AI•Pkg uses Semantic Versioning 2.0.0 (SemVer 2.0.0) for all package versions. This document is the normative versioning specification.
SemVer 2.0.0 Compliance
All AI•Pkg versions must be valid SemVer 2.0.0 strings. The full specification is at semver.org.
All three components are required. Shorthand is not accepted:
| Input | Status | Notes |
|---|
1.2.3 | Valid | Standard release |
1.0.0-alpha.1 | Valid | Pre-release |
1.0.0+build.42 | Valid | Build metadata |
1.0.0-beta.1+exp.sha.5114f85 | Valid | Pre-release + build metadata |
1.0 | Invalid | Missing patch component |
1 | Invalid | Missing minor and patch |
v1.2.3 | Invalid | Leading v not permitted |
Pre-Release Versions
Versions with a pre-release identifier (the - suffix) are recognized as pre-release:
| Identifier | Convention | Search behavior |
|---|
-alpha, -alpha.1 | Alpha stage | Excluded from stable search by default |
-beta, -beta.1 | Beta stage | Excluded from stable search by default |
-rc, -rc.1 | Release candidate | Excluded from stable search by default |
-preview, -preview.1 | Preview | Excluded from stable search by default |
Pre-release identifiers are not enforced — any SemVer-valid pre-release string is accepted. The values above are recognized conventions that affect UI labeling.
- Hidden from search results unless
prerelease=true is passed
- Listed below stable versions on the package detail page
- Installable explicitly by specifying the full version string
Build metadata (the + suffix) is:
- Stored by the registry verbatim
- Stripped for version comparison (two versions differing only in build metadata are equal)
- Not indexed —
+build.42 is not searchable
Version Normalization
The registry applies normalization at push time. Normalized versions are stored and returned in all API responses.
| Input | Normalized | Notes |
|---|
1.0.0.0 | 1.0.0 | Trailing .0 components removed |
01.02.03 | 1.2.3 | Leading zeros removed from numeric parts |
1.0.0-Alpha.1 | 1.0.0-Alpha.1 | Pre-release identifiers are case-preserved |
1.0.0+build.SHA | 1.0.0+build.SHA | Build metadata is case-preserved |
Dependency Version Ranges
Dependency version constraints in .aispec use NuGet version range notation:
| Notation | Meaning | Example |
|---|
1.0.0 | Minimum version (inclusive), no upper bound | ≥ 1.0.0 |
[1.0.0] | Exact version | = 1.0.0 |
[1.0.0,2.0.0) | Range: inclusive lower, exclusive upper | ≥ 1.0.0 and < 2.0.0 |
[1.0.0,2.0.0] | Range: both inclusive | ≥ 1.0.0 and ≤ 2.0.0 |
(1.0.0,2.0.0) | Range: both exclusive | > 1.0.0 and < 2.0.0 |
(,2.0.0) | Any version less than 2.0.0 | < 2.0.0 |
[,2.0.0] | Any version up to and including 2.0.0 | ≤ 2.0.0 |
aipkg CLI using the version list from GET /v3/flatcontainer/{id}/index.json.
Version Ordering
Versions are ordered as follows:
- Release versions sort by major, minor, patch (numeric, descending for “latest”)

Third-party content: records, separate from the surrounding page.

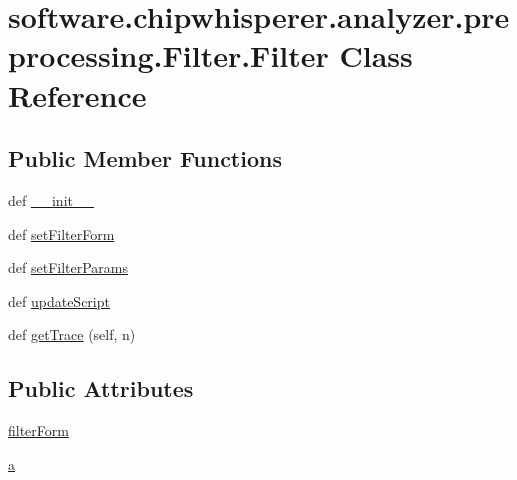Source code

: \hypertarget{classsoftware_1_1chipwhisperer_1_1analyzer_1_1preprocessing_1_1Filter_1_1Filter}{}\section{software.\+chipwhisperer.\+analyzer.\+preprocessing.\+Filter.\+Filter Class Reference}
\label{classsoftware_1_1chipwhisperer_1_1analyzer_1_1preprocessing_1_1Filter_1_1Filter}
\subsection*{Public Member Functions}
\begin{DoxyCompactItemize}
\item 
def \hyperlink{classsoftware_1_1chipwhisperer_1_1analyzer_1_1preprocessing_1_1Filter_1_1Filter_a335acd9a849fe173db62647a4dc969a0}{\+\_\+\+\_\+init\+\_\+\+\_\+}
\item 
def \hyperlink{classsoftware_1_1chipwhisperer_1_1analyzer_1_1preprocessing_1_1Filter_1_1Filter_ae3847a7ad9072842c745159d67cbcc5a}{set\+Filter\+Form}
\item 
def \hyperlink{classsoftware_1_1chipwhisperer_1_1analyzer_1_1preprocessing_1_1Filter_1_1Filter_a8007d36b5f54cfcc028c1c65ef328194}{set\+Filter\+Params}
\item 
def \hyperlink{classsoftware_1_1chipwhisperer_1_1analyzer_1_1preprocessing_1_1Filter_1_1Filter_a5fdea1c276893719ac8026b08391a765}{update\+Script}
\item 
def \hyperlink{classsoftware_1_1chipwhisperer_1_1analyzer_1_1preprocessing_1_1Filter_1_1Filter_ad7e1be9f62f42b036b5a29846aee35ba}{get\+Trace} (self, n)
\end{DoxyCompactItemize}
\subsection*{Public Attributes}
\begin{DoxyCompactItemize}
\item 
\hyperlink{classsoftware_1_1chipwhisperer_1_1analyzer_1_1preprocessing_1_1Filter_1_1Filter_a753b5278c41e90755bb358f6f857fd83}{filter\+Form}
\item 
\hyperlink{classsoftware_1_1chipwhisperer_1_1analyzer_1_1preprocessing_1_1Filter_1_1Filter_a7c21ef1b9bd67b76c3d87c3a85be57e4}{a}
\end{DoxyCompactItemize}


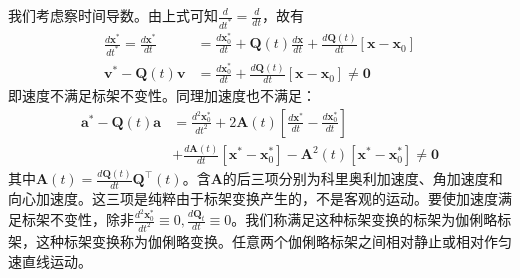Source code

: \documentclass[main.tex]{subfiles}
\begin{document}
我们考虑察时间导数。由上式可知$\frac{d}{dt^*}=\frac{d}{dt}$，故有
\begin{align*}
    \frac{d\mathbf{x}^*}{dt^*}=\frac{d\mathbf{x}^*}{dt}&=\frac{d\mathbf{x}_0^*}{dt}+\mathbf{Q}\left(t\right)\frac{d\mathbf{x}}{dt}+\frac{d\mathbf{Q}\left(t\right)}{dt}\left[\mathbf{x}-\mathbf{x}_0\right]\\
    \mathbf{v}^*-\mathbf{Q}\left(t\right)\mathbf{v}&=\frac{d\mathbf{x}_0^*}{dt}+\frac{d\mathbf{Q}\left(t\right)}{dt}\left[\mathbf{x}-\mathbf{x}_0\right]\neq \mathbf{0}
\end{align*}
即速度不满足标架不变性。同理加速度也不满足：
\begin{align*}
\mathbf{a}^*-\mathbf{Q}\left(t\right)\mathbf{a}&=\frac{d^2\mathbf{x}_0^*}{dt^2}+2\mathbf{A}\left(t\right)\left[\frac{d\mathbf{x}^*}{dt}-\frac{d\mathbf{x}_0^*}{dt}\right]\\
&+\frac{d\mathbf{A}\left(t\right)}{dt}\left[\mathbf{x}^*-\mathbf{x}_0^*\right]-\mathbf{A}^2\left(t\right)\left[\mathbf{x}^*-\mathbf{x}_0^*\right]\neq \mathbf{0}
\end{align*}
其中$\mathbf{A}\left(t\right)=\frac{d\mathbf{Q}\left(t\right)}{dt}\mathbf{Q}^\intercal\left(t\right)$。含$\mathbf{A}$的后三项分别为科里奥利加速度、角加速度和向心加速度。这三项是纯粹由于标架变换产生的，不是客观的运动。要使加速度满足标架不变性，除非$\frac{d^2\mathbf{x}_0^*}{dt^2}\equiv 0,\frac{d\mathbf{Q}_t}{dt}\equiv 0$。我们称满足这种标架变换的标架为伽俐略标架，这种标架变换称为伽俐略变换。任意两个伽俐略标架之间相对静止或相对作匀速直线运动。
\end{document}

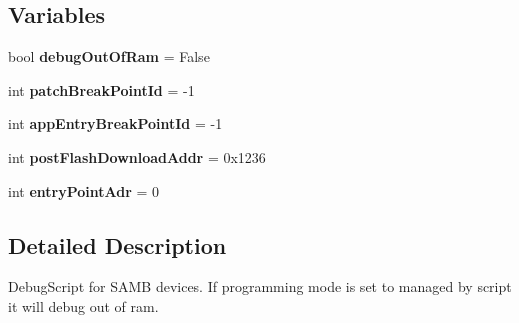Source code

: \subsection*{Variables}
\begin{DoxyCompactItemize}
\item 
\mbox{\label{namespacedebughooks_a4453080c049b935096a9399726aaff65}} 
bool {\bfseries debug\+Out\+Of\+Ram} = False
\item 
\mbox{\label{namespacedebughooks_ace200a02851163ba9904ccdde2991a30}} 
int {\bfseries patch\+Break\+Point\+Id} = -\/1
\item 
\mbox{\label{namespacedebughooks_af0787e398633654faa72900223e5dd40}} 
int {\bfseries app\+Entry\+Break\+Point\+Id} = -\/1
\item 
\mbox{\label{namespacedebughooks_a7085fd6725027f087010919eb35a91a9}} 
int {\bfseries post\+Flash\+Download\+Addr} = 0x1236
\item 
\mbox{\label{namespacedebughooks_a10baaf1b59cde3b326d8dcc5ed34bfbf}} 
int {\bfseries entry\+Point\+Adr} = 0
\end{DoxyCompactItemize}


\subsection{Detailed Description}
\begin{DoxyVerb}DebugScript for SAMB devices.
If programming mode is set to managed by script it will debug out of ram.
\end{DoxyVerb}
 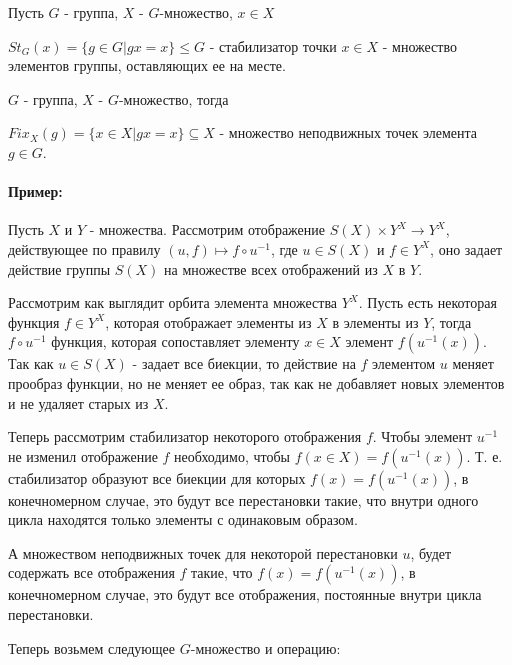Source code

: \begin{Def}
Пусть $G$ - группа, $X$ - $G$-множество, $x \in X$

$St_G\left(x\right) = \lbrace g \in G | gx = x\rbrace \le G$ - стабилизатор точки $x \in X$ - множество элементов группы, оставляющих ее на месте.
\end{Def}

\begin{Def}
$G$ - группа, $X$ - $G$-множество, тогда

$Fix_X\left(g\right) = \lbrace x \in X | gx = x\rbrace \subseteq X$ - множество неподвижных точек элемента $g \in G$.
\end{Def}

\paragraph{Пример: }
Пусть $X$ и $Y$ - множества. Рассмотрим отображение $S\left(X\right) \times Y^X \rightarrow Y^X$, действующее по правилу $\left(u, f\right) \mapsto f \circ u^{-1}$, где $u \in S\left(X\right)$ и $f \in Y^X$, оно задает действие группы $S\left(X\right)$ на множестве всех отображений из $X$ в $Y$.

Рассмотрим как выглядит орбита элемента множества $Y^X$. Пусть есть некоторая функция $f \in Y^X$, которая отображает элементы из $X$ в элементы из $Y$, тогда $f \circ u^{-1}$ функция, которая сопоставляет элементу $x \in X$ элемент $f\left(u^{-1}\left(x\right)\right)$. Так как $u \in S\left(X\right)$ - задает все биекции, то действие на $f$ элементом $u$ меняет прообраз функции, но не меняет ее образ, так как не добавляет новых элементов и не удаляет старых из $X$.

Теперь рассмотрим стабилизатор некоторого отображения $f$. Чтобы элемент $u^{-1}$ не изменил отображение $f$ необходимо, чтобы $f\left(x \in X\right) = f\left(u^{-1}\left(x\right)\right)$. Т. е. стабилизатор образуют все биекции для которых $f\left(x\right) = f\left(u^{-1}\left(x\right)\right)$, в конечномерном случае, это будут все перестановки такие, что внутри одного цикла находятся только элементы с одинаковым образом.

А множеством неподвижных точек для некоторой перестановки $u$, будет содержать все отображения $f$ такие, что $f\left(x\right) = f\left(u^{-1}\left(x\right)\right)$, в конечномерном случае, это будут все отображения, постоянные внутри цикла перестановки.

Теперь возьмем следующее $G$-множество и операцию:

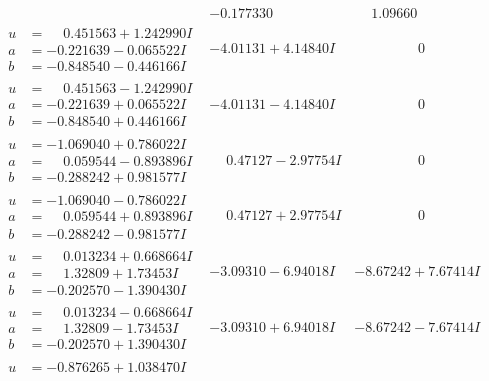 \documentclass[1p]{elsarticle_modified}
\theoremstyle{definition}
\begin{document}
$$\begin{array}{c|c|c}
 & -0.177330\phantom{ +0.000000I} & \phantom{-}1.09660\phantom{ +0.000000I} \\ \hline\begin{aligned}
u &= \phantom{-}0.451563 + 1.242990 I \\
a &= -0.221639 - 0.065522 I \\
b &= -0.848540 - 0.446166 I\end{aligned}
 & -4.01131 + 4.14840 I & \phantom{-0.000000 } 0 \\ \hline\begin{aligned}
u &= \phantom{-}0.451563 - 1.242990 I \\
a &= -0.221639 + 0.065522 I \\
b &= -0.848540 + 0.446166 I\end{aligned}
 & -4.01131 - 4.14840 I & \phantom{-0.000000 } 0 \\ \hline\begin{aligned}
u &= -1.069040 + 0.786022 I \\
a &= \phantom{-}0.059544 - 0.893896 I \\
b &= -0.288242 + 0.981577 I\end{aligned}
 & \phantom{-}0.47127 - 2.97754 I & \phantom{-0.000000 } 0 \\ \hline\begin{aligned}
u &= -1.069040 - 0.786022 I \\
a &= \phantom{-}0.059544 + 0.893896 I \\
b &= -0.288242 - 0.981577 I\end{aligned}
 & \phantom{-}0.47127 + 2.97754 I & \phantom{-0.000000 } 0 \\ \hline\begin{aligned}
u &= \phantom{-}0.013234 + 0.668664 I \\
a &= \phantom{-}1.32809 + 1.73453 I \\
b &= -0.202570 - 1.390430 I\end{aligned}
 & -3.09310 - 6.94018 I & -8.67242 + 7.67414 I \\ \hline\begin{aligned}
u &= \phantom{-}0.013234 - 0.668664 I \\
a &= \phantom{-}1.32809 - 1.73453 I \\
b &= -0.202570 + 1.390430 I\end{aligned}
 & -3.09310 + 6.94018 I & -8.67242 - 7.67414 I \\ \hline\begin{aligned}
u &= -0.876265 + 1.038470 I \\

\end{aligned}
\end{array}$$
\end{document}
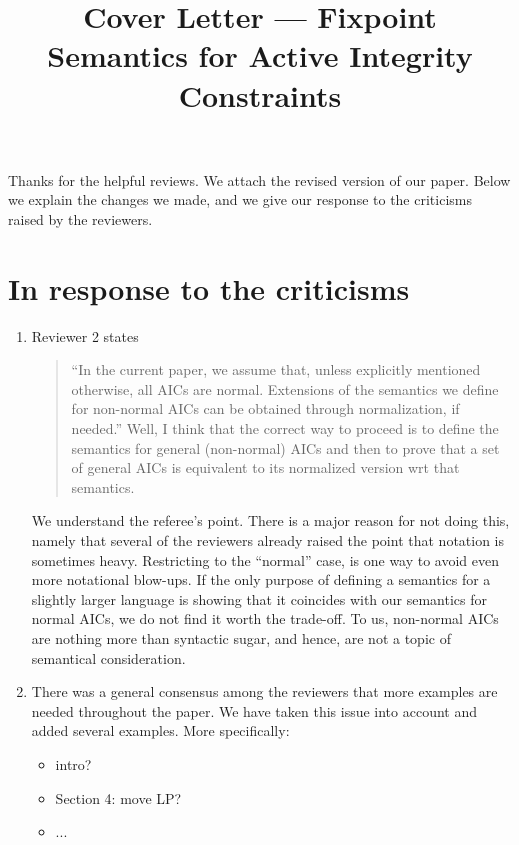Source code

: \documentclass{article}
\title{Cover Letter --- Fixpoint Semantics for Active Integrity Constraints}
\begin{document}
\maketitle
Thanks for the helpful reviews. We attach the revised version of our paper. 
Below we explain the changes we made, and we give our response to the criticisms raised by the reviewers. 




\section{In response to the criticisms}
	\begin{enumerate}
	 \item Reviewer 2 states
	 \begin{quote}
	  ``In the current paper, we assume that, unless explicitly mentioned otherwise, all AICs are normal.
Extensions of the semantics we deﬁne for non-normal AICs can be obtained through normalization, if needed.''
Well, I think that the correct way to proceed is to define the semantics for general (non-normal) AICs and
then to prove that a set of general AICs is equivalent to its normalized version wrt that semantics.
	 \end{quote}
         We understand the referee's point. There is a major reason for not doing this, namely that several of the reviewers already raised the point that notation is sometimes heavy. Restricting to the ``normal'' case, is one way to avoid even more notational blow-ups. If the only purpose of defining a semantics for a slightly larger language is showing that it coincides with our semantics for normal AICs, we do not find it worth the trade-off. To us, non-normal AICs are nothing more than syntactic sugar, and hence, are not a topic of semantical consideration. 


	 \item There was a general consensus among the reviewers that more examples are needed throughout the paper. We have taken this issue into account and added several examples. More specifically:
	  \begin{itemize}
	  \item intro?
	  \item Section 4: move LP? 
	  \item ... 
	  \end{itemize}
	  

\end{enumerate}
\end{document}
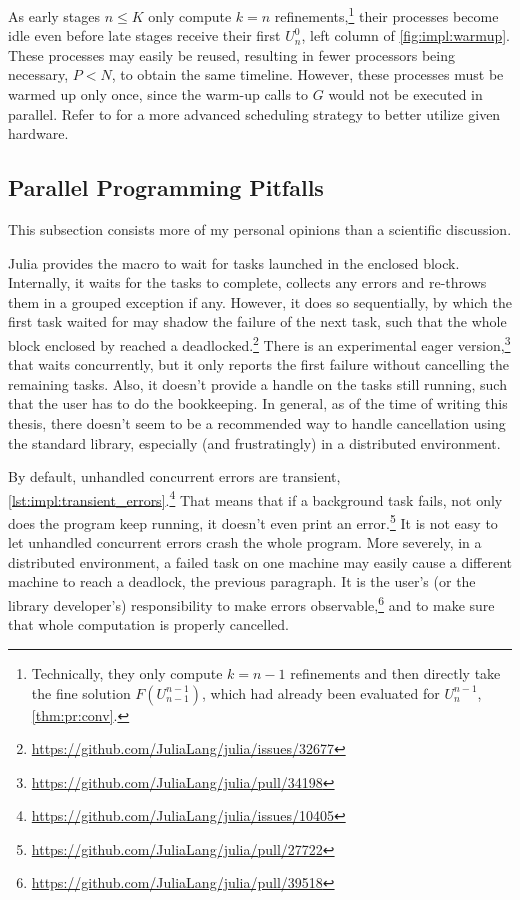 
As early stages $n \leq K$ only compute $k=n$ refinements,\footnote{%
  Technically, they only compute $k=n-1$ refinements and then directly take the fine solution $F(U_{n-1}^{n-1})$,
  which had already been evaluated for $U_n^{n-1}$,
  \cf \autoref{thm:pr:conv}.
}
their processes become idle even before late stages receive their first $U^0_n$,
\cf \eg left column of \autoref{fig:impl:warmup}.
These processes may easily be reused,
resulting in fewer processors being necessary, $P < N$,
to obtain the same timeline.
However, these processes must be warmed up only once,
since the warm-up calls to $G$ would not be executed in parallel.
Refer to \eg \cite{Nielsen2018} for a more advanced scheduling strategy to better utilize given hardware.

\subsection{Parallel Programming Pitfalls}

This subsection consists more of my personal opinions than a scientific discussion.

Julia provides the  macro to wait for tasks launched in the enclosed block.
Internally, it waits for the tasks to complete,
collects any errors and re-throws them in a grouped exception if any.
However, it does so sequentially,
by which the first task waited for may shadow the failure of the next task,
such that the whole block enclosed by  reached a deadlocked.\footnote{%
  \url{https://github.com/JuliaLang/julia/issues/32677}}
There is an experimental eager version,\footnote{%
  \url{https://github.com/JuliaLang/julia/pull/34198}}
that waits concurrently,
but it only reports the first failure without cancelling the remaining tasks.
Also, it doesn't provide a handle on the tasks still running,
such that the user has to do the bookkeeping.
In general, as of the time of writing this thesis,
there doesn't seem to be a recommended way to handle cancellation using the standard library,
especially (and frustratingly) in a distributed environment.

By default, unhandled concurrent errors are transient,
\cf \autoref{lst:impl:transient_errors}.\footnote{%
  \url{https://github.com/JuliaLang/julia/issues/10405}}
That means that if a background task fails,
not only does the program keep running,
it doesn't even print an error.\footnote{%
  \url{https://github.com/JuliaLang/julia/pull/27722}}
It is not easy to let unhandled concurrent errors crash the whole program.
More severely, in a distributed environment,
a failed task on one machine may easily cause a different machine to reach a deadlock,
\cf the previous paragraph.
It is the user's (or the library developer's) responsibility to make errors observable,\footnote{%
  \url{https://github.com/JuliaLang/julia/pull/39518}}
and to make sure that whole computation is properly cancelled.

- Pre-release versions sort below the corresponding release version
- Pre-release identifiers are compared per SemVer rules:
- Numeric identifiers are compared numerically:
rc.2 > rc.1
- Alphanumeric identifiers are compared lexically:
rc > beta > alpha (alphabetically)
- Numeric identifiers always have lower precedence than alphanumeric:
1 < alpha
Example ordering (highest to lowest):
2.0.0
1.1.0
1.0.1
1.0.0
1.0.0-rc.2
1.0.0-rc.1
1.0.0-beta.3
1.0.0-beta.1
1.0.0-alpha.1
0.9.0
Immutability
Published versions cannot be overwritten. A push of an id+version combination that already exists returns 409 Conflict.
The only mechanism to prevent a version from being installed is unlisting (DELETE /v3/package/{id}/{version}), which sets listed: false. Unlisted versions:
- Remain in the registry and can be downloaded by explicit version reference
- Do not appear in search results or version lists by default
- Cannot be physically deleted at MVP
There is no physical delete at MVP. Unlisting is the only way to hide a version from normal user flows.